Pontiac-GMC almost removed mine, under warr., on an '03 Sonoma 4.3 when all
wrong was a t'stat housing/gasket leaking! Luck to you. s
whalen.jim@gmail.com - 21 Jan 2007 17:00 GMT
Good luck on that job. Last one I did was on 70's 350 wow have things
changed.
I too am faced with the leaking intake manifold on a 99 gmc suburban.
I think mine is leaking from the front just below and to the right of
the t-stat housing, unfortunately I pretty sure it the intake gasket
and not the T-stat, dry as a bone up there. The leak has gotten a bit
worse, brought it to a mechanic who replaced the water pump which I'm
sure had failed, fluid everywhere....
I am now at the point of deciding wether to fix it or dump it. I've
got ~120k on it now and it's had the fuel pump done, decent tires.
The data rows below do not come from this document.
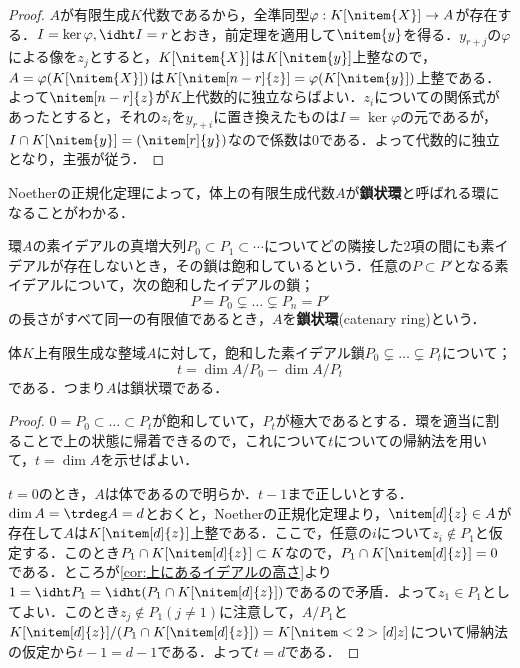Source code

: \begin{proof}
	$A$が有限生成$K$代数であるから，全準同型$\varphi:K[\nitem{X}]\to A$が存在する．$I=\ker\varphi, \idht I=r$とおき，前定理を適用して$\nitem{y}$を得る．$y_{r+j}$の$\varphi$による像を$z_j$とすると，$K[\nitem{X}]$は$K[\nitem{y}]$上整なので，$A=\varphi(K[\nitem{X}])$は$K[\nitem[n-r]{z}]=\varphi(K[\nitem{y}])$上整である．よって$\nitem[n-r]{z}$が$K$上代数的に独立ならばよい．$z_i$についての関係式があったとすると，それの$z_i$を$y_{r+i}$に置き換えたものは$I=\ker\varphi$の元であるが，$I\cap K[\nitem{y}]=(\nitem[r]{y})$なので係数は0である．よって代数的に独立となり，主張が従う．
\end{proof}

Noetherの正規化定理によって，体上の有限生成代数$A$が\textbf{鎖状環}と呼ばれる環になることがわかる．
\begin{defi}[鎖状環]
	環$A$の素イデアルの真増大列$P_0\subset P_1\subset\cdots$についてどの隣接した2項の間にも素イデアルが存在しないとき，その鎖は飽和しているという．任意の$P\subset P'$となる素イデアルについて，次の飽和したイデアルの鎖；
	\[P=P_0\subsetneq\dots\subsetneq P_n= P'\]
	の長さがすべて同一の有限値であるとき，$A$を\textbf{鎖状環}(catenary ring)という．
\end{defi}

\begin{thm}\label{thm:体上有限生成整域は鎖状環}
	体$K$上有限生成な整域$A$に対して，飽和した素イデアル鎖$P_0\subsetneq\dots\subsetneq P_t$について；
	\[t=\dim A/P_0-\dim A/P_t\]
	である．つまり$A$は鎖状環である．
\end{thm}

\begin{proof}
	$0=P_0\subset\dots\subset P_t$が飽和していて，$P_t$が極大であるとする．環を適当に割ることで上の状態に帰着できるので，これについて$t$についての帰納法を用いて，$t=\dim A$を示せばよい．
		
	$t=0$のとき，$A$は体であるので明らか．$t-1$まで正しいとする．$\dim A=\trdeg A=d$とおくと，Noetherの正規化定理より，$\nitem[d]{z}\in A$が存在して$A$は$K[\nitem[d]{z}]$上整である．ここで，任意の$i$について$z_i\not\in P_1$と仮定する．このとき$P_1\cap K[\nitem[d]{z}]\subset K$なので，$P_1\cap K[\nitem[d]{z}]=0$である．ところが\ref{cor:上にあるイデアルの高さ}より$1=\idht P_1=\idht (P_1\cap K[\nitem[d]{z}])$であるので矛盾．よって$z_1\in P_1$としてよい．このとき$z_j\not\in P_1 (j\neq1)$に注意して，$A/P_1$と$K[\nitem[d]{z}]/(P_1\cap K[\nitem[d]{z}])=K[\nitem<2>[d]{z}]$について帰納法の仮定から$t-1=d-1$である．よって$t=d$である．
\end{proof}


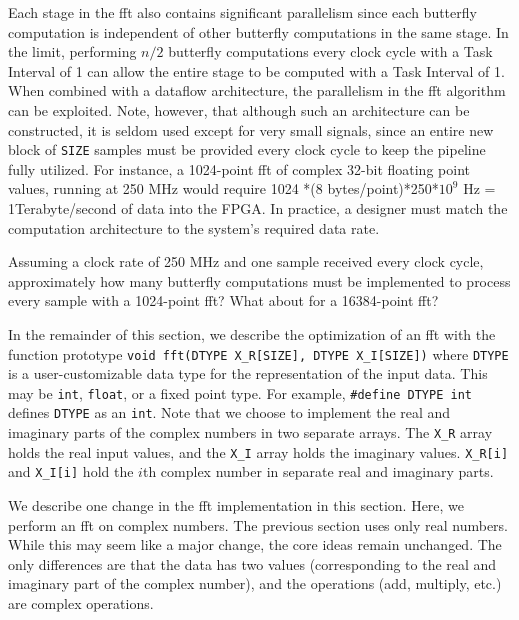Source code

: Each stage in the \gls{fft} also contains significant parallelism since each butterfly computation is independent of other butterfly computations in the same stage.  In the limit, performing $n/2$ butterfly computations every clock cycle with a Task Interval of 1 can allow the entire stage to be computed with a Task Interval of 1.  When combined with a dataflow architecture, the parallelism in the \gls{fft} algorithm can be exploited.  Note, however, that although such an architecture can be constructed, it is seldom used except for very small signals, since an entire new block of \lstinline|SIZE| samples must be provided every clock cycle to keep the pipeline fully utilized.  For instance, a 1024-point \gls{fft} of complex 32-bit floating point values, running at 250 MHz would require 1024 *(8 {bytes}/{point})*250*$10^9$ Hz = 1Terabyte/second of data into the FPGA.   In practice, a designer must match the computation architecture to the system's required data rate.

\begin{exercise}
Assuming a clock rate of 250 MHz and one sample received every clock cycle, approximately how many butterfly computations must be implemented to process every sample with a 1024-point \gls{fft}?  What about for a 16384-point \gls{fft}?
\end{exercise}

In the remainder of this section, we describe the optimization of an \gls{fft} with the function prototype \lstinline|void fft(DTYPE X_R[SIZE], DTYPE X_I[SIZE])| where \lstinline|DTYPE| is a user-customizable data type for the representation of the input data. This may be \lstinline|int|, \lstinline|float|, or a fixed point type. For example, \lstinline|#define DTYPE int| defines \lstinline|DTYPE| as an \lstinline|int|. Note that we choose to implement the real and imaginary parts of the complex numbers in two separate arrays. The \lstinline|X_R| array holds the real input values, and the \lstinline|X_I| array holds the imaginary values. \lstinline|X_R[i]| and \lstinline|X_I[i]| hold the $i$th complex number in separate real and imaginary parts. 

\begin{aside}
We describe one change in the \gls{fft} implementation in this section. Here, we perform an \gls{fft} on complex numbers. The previous section uses only real numbers. While this may seem like a major change, the core ideas remain unchanged. The only differences are that the data has two values (corresponding to the real and imaginary part of the complex number), and the operations (add, multiply, etc.) are complex operations. 
\end{aside}

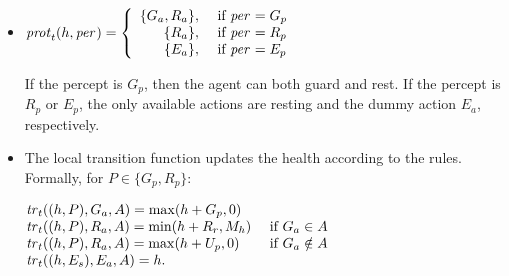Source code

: \begin{example}
\begin{itemize}[$\bullet$]
    
  \item $\mathit{prot}_{t}(h,\mathit{per}_{}) = \left\{
      \begin{array}{rl}
        \{G_a, R_a\}, & \text{ if } \mathit{per}_{} = G_p\\ 
        \{R_a\}, & \text{ if } \mathit{per}_{} = R_p\\ 
        \{E_a\}, & \text{ if } \mathit{per}_{} = E_p\\
      \end{array} \right.$

    If the percept is $G_p$, then the agent can both guard and rest. If the
    percept is $R_p$ or $E_p$, the only available actions are resting and the
    dummy action $E_a$, respectively.
    
  \item The local transition function updates the health according to the
    rules. Formally, for $P \in \{G_p,R_p\}$:

    $\begin{array}{@{}l@{\quad}l}\small
       \tr{t}((h,P), G_a, A) = \max(h + G_p,0) &\\%
       \tr{t}((h,P), R_a, A) = \min(h + R_r, M_h) &\text{ if }G_a\in A\\
       \tr{t}((h,P), R_a, A) = \max(h + U_p,0) &\text{ if }G_a\notin A\\%
       
       \tr{t}((h,E_s), E_a, A) = h.\\
     \end{array}$

\end{itemize}

\end{example}

  
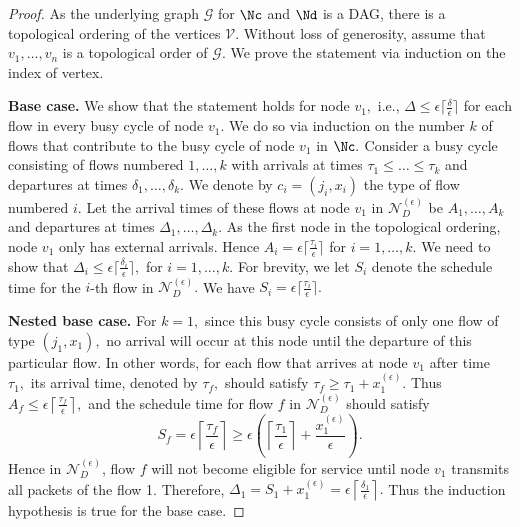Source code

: \begin{proof}
	As the underlying graph $\mathcal{G}$ for $\Nc$ and $\Nd$ is a
	DAG, there is a topological ordering of the vertices $\mathcal{V}.$
	Without loss of generosity, assume that $v_{1},\ldots,v_{n}$ is a
	topological order of $\mathcal{G}.$ We prove the statement via induction
	on the index of vertex. 
	
	\textbf{Base case. }We show that the statement holds for node $v_{1},$
	i.e., $\Delta\leq\epsilon\lceil\frac{\delta}{\epsilon}\rceil$ for
	each flow in every busy cycle of node $v_{1}.$ We do so via induction
	on the number $ k $ of flows that contribute to the busy cycle of node $v_{1}$
	in $\Nc.$ Consider a busy cycle consisting of flows numbered $1,\ldots,k$
	with arrivals at times $\tau_{1}\leq\ldots\leq\tau_{k}$ and departures
	at times $\delta_{1},\ldots,\delta_{k}.$ We denote by $c_{i}=(j_{i},x_{i})$
	the type of flow numbered $i.$ Let the arrival times of these flows
	at node $v_{1}$ in $\mathcal{N}_{D}^{(\epsilon)}$ be $A_{1},\ldots,A_{k}$
	and departures at times $\Delta_{1},\ldots,\Delta_{k}.$ As the first
	node in the topological ordering, node $v_{1}$ only has external
	arrivals. Hence $A_{i}=\epsilon\lceil\frac{\tau_{i}}{\epsilon}\rceil$
	for $i=1,\ldots,k$. We need to show that $\Delta_{i}\leq\epsilon\lceil\frac{\delta_{i}}{\epsilon}\rceil,$
	for $i=1,\ldots,k.$ For brevity, we let $S_{i}$ denote the schedule
	time for the $i$-th flow in $\mathcal{N}_{D}^{(\epsilon)}.$ We have
	$S_{i}=\epsilon\lceil\frac{\tau_{i}}{\epsilon}\rceil.$
	
	\textbf{Nested base case. }For $k=1,$ since this busy cycle consists
	of only one flow of type $(j_{1},x_{1}),$ no arrival will occur at
	this node until the departure of this particular flow. In other words,
	for each flow that arrives at node $v_{1}$ after time $\tau_{1},$
	its arrival time, denoted by $\tau_{f},$ should satisfy $\tau_{f}\geq\tau_{1}+x_{1}^{(\epsilon)}.$
	Thus $A_{f}\leq\epsilon\left\lceil \frac{\tau_{f}}{\epsilon}\right\rceil ,$
	and the schedule time for flow $f$ in $\mathcal{N}_{D}^{(\epsilon)}$
	should satisfy 
	\[
	S_{f}=\epsilon\left\lceil \frac{\tau_{f}}{\epsilon}\right\rceil \geq\epsilon\left(\left\lceil \frac{\tau_{1}}{\epsilon}\right\rceil +\frac{x_{1}^{(\epsilon)}}{\epsilon}\right).
	\]
	Hence in $\mathcal{N}_{D}^{(\epsilon)}$, flow $f$ will not become
	eligible for service until node $v_{1}$ transmits all packets of
	the flow 1. Therefore, $\Delta_{1}=S_{1}+x_{1}^{(\epsilon)}=\epsilon\left\lceil \frac{\delta_{1}}{\epsilon}\right\rceil .$
	Thus the induction hypothesis is true for the base case.
	

\end{proof}
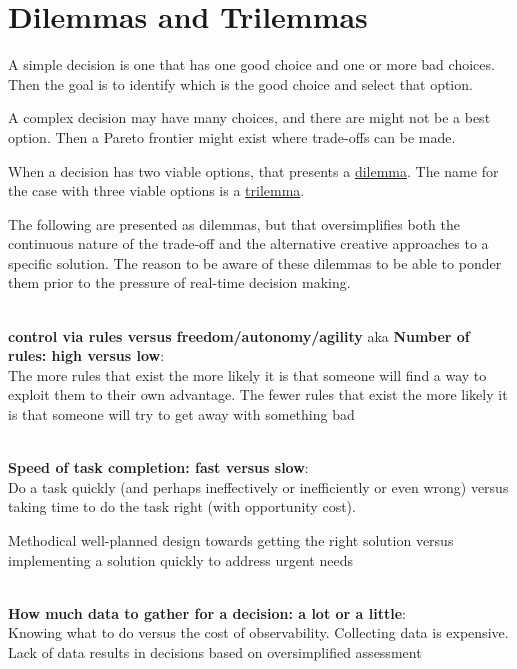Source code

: \section{Dilemmas and Trilemmas\label{sec:dilemma_trilemma}}

A simple decision is one that has one good choice and one or more bad choices. Then the goal is to identify which is the good choice and select that option.

A complex decision may have many choices, and there are might not be a best option. Then a Pareto frontier might exist where trade-offs can be made. 

When a decision has two viable options, that presents a \href{https://en.wikipedia.org/wiki/Dilemma}{dilemma}. The name for the case with three viable options is a \href{https://en.wikipedia.org/wiki/Trilemma}{trilemma}.

The following are presented as dilemmas, but that oversimplifies both the continuous nature of the trade-off and the alternative creative approaches to a specific solution. The reason to be aware of these dilemmas to be able to ponder them prior to the pressure of real-time decision making. 

\ \\


\textbf{control via rules versus freedom/autonomy/agility} aka
\textbf{Number of rules: high versus low}:\\
The more rules that exist the more likely it is that someone will find a way to exploit them to their own advantage.
The fewer rules that exist the more likely it is that someone will try to get away with something bad


\ \\

\textbf{Speed of task completion: fast versus slow}:\\
Do a task quickly (and perhaps ineffectively or inefficiently or even wrong) versus taking time to do the task right (with opportunity cost).

Methodical well-planned design towards getting the right solution versus implementing a solution quickly to address urgent needs


\ \\

\textbf{How much data to gather for a decision: a lot or a little}:\\
Knowing what to do versus the cost of observability. Collecting data is expensive. Lack of data results in decisions based on oversimplified assessment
One of the existing problems is during the warmer months it stumbles at
idle when in gear but at a stop, put it in park and it runs smooth. I
wonder if this could be related to the leaking manifold gasket, as in
it's leaking interally too. The only other thin I can figure might be
causing problems is the remote start, astroflex/start mv801, the
install was obviously a butcher job, as I've traced the wires, one went
to the coil and was just twited on an taped, no solder...
I also see that the temp doesn't get over 150 what's the normal t-stat
open temp?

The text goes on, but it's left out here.